The metal back of the chair had her spine screaming from the unusual ramrod-straight position. And even through her boots, her ankles were bruised from yanking on the bindings locked to the chair legs.

Since she was taking stock of her body, she might as well focus on her brain.

Her mind was still foggy around the events that had ended with her locked in this dark, dank basement. At some point, her kidnappers had knocked her out. She’d lost too much time between the time she was getting in the truck at Badlands and now.

All she knew was that one minute she was opening her truck door to put the food inside, and the next, she was being yanked off her feet. She barely recalled being tossed around the back of a van and had no memory at all of being chained up to this chair.

Great. Her knees were beginning to ache as bad as her shoulders were.

At least she’d managed to spit out the cloth they stuffed in her mouth to silence her screams. It left an oily residue on her tongue, which turned her stomach as much as the sight of the ugly man watching over her.

He probably thought his greasy blond hair was edgy, but he looked like he’d just crawled out of the sewer. His small cruel eyes had roamed all over her body at least a dozen times in the short span of time she’d been here.
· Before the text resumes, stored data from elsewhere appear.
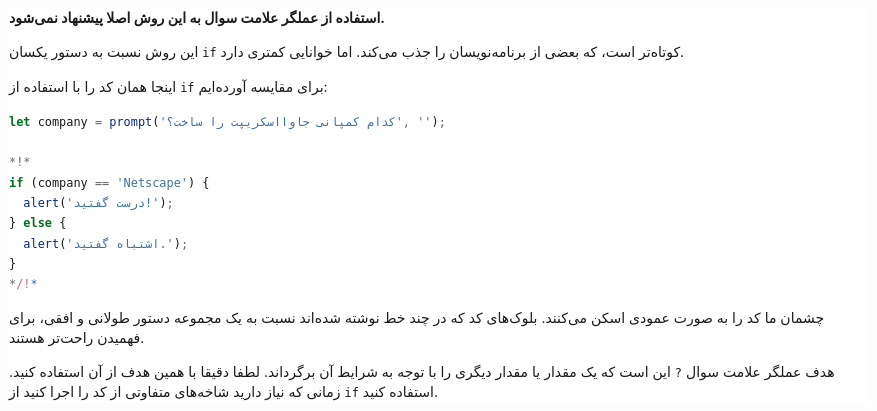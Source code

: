 **استفاده از عملگر علامت سوال به این روش اصلا پیشنهاد نمی‌شود.**

این روش نسبت به دستور یکسان `if` کوتاه‌تر است، که بعضی از برنامه‌نویسان را جذب می‌کند. اما خوانایی کمتری دارد.

اینجا همان کد را با استفاده از `if` برای مقایسه آورده‌ایم:

```js run no-beautify
let company = prompt('کدام کمپانی جاوااسکریپت را ساخت؟', '');

*!*
if (company == 'Netscape') {
  alert('درست گفتید!');
} else {
  alert('اشتباه گفتید.');
}
*/!*
```

چشمان ما کد را به صورت عمودی اسکن می‌کنند. بلوک‌های کد که در چند خط نوشته شده‌اند نسبت به یک مجموعه دستور طولانی و افقی، برای فهمیدن راحت‌تر هستند.

هدف عملگر علامت سوال `?` این است که یک مقدار یا مقدار دیگری را با توجه به شرایط آن برگرداند. لطفا دقیقا با همین هدف از آن استفاده کنید. زمانی که نیاز دارید شاخه‌های متفاوتی از کد را اجرا کنید از `if` استفاده کنید.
The shirt he wore might have once been white, but it had been dulled by filth and now looked like a gray rag. His jeans, too, had seen a better life on a much larger relative. The thing she couldn’t bear to even glance at were his feet. He wore no shoes. His feet were black from whatever he’d walked through. And the state of his toenails made her stomach pitch and heave.

Forcing down the bile pushing against the back of her throat, Ivy cleared it twice before attempting to speak.

She craned her neck high. “I would like some water.”

He shifted his gaze from her breasts to her face.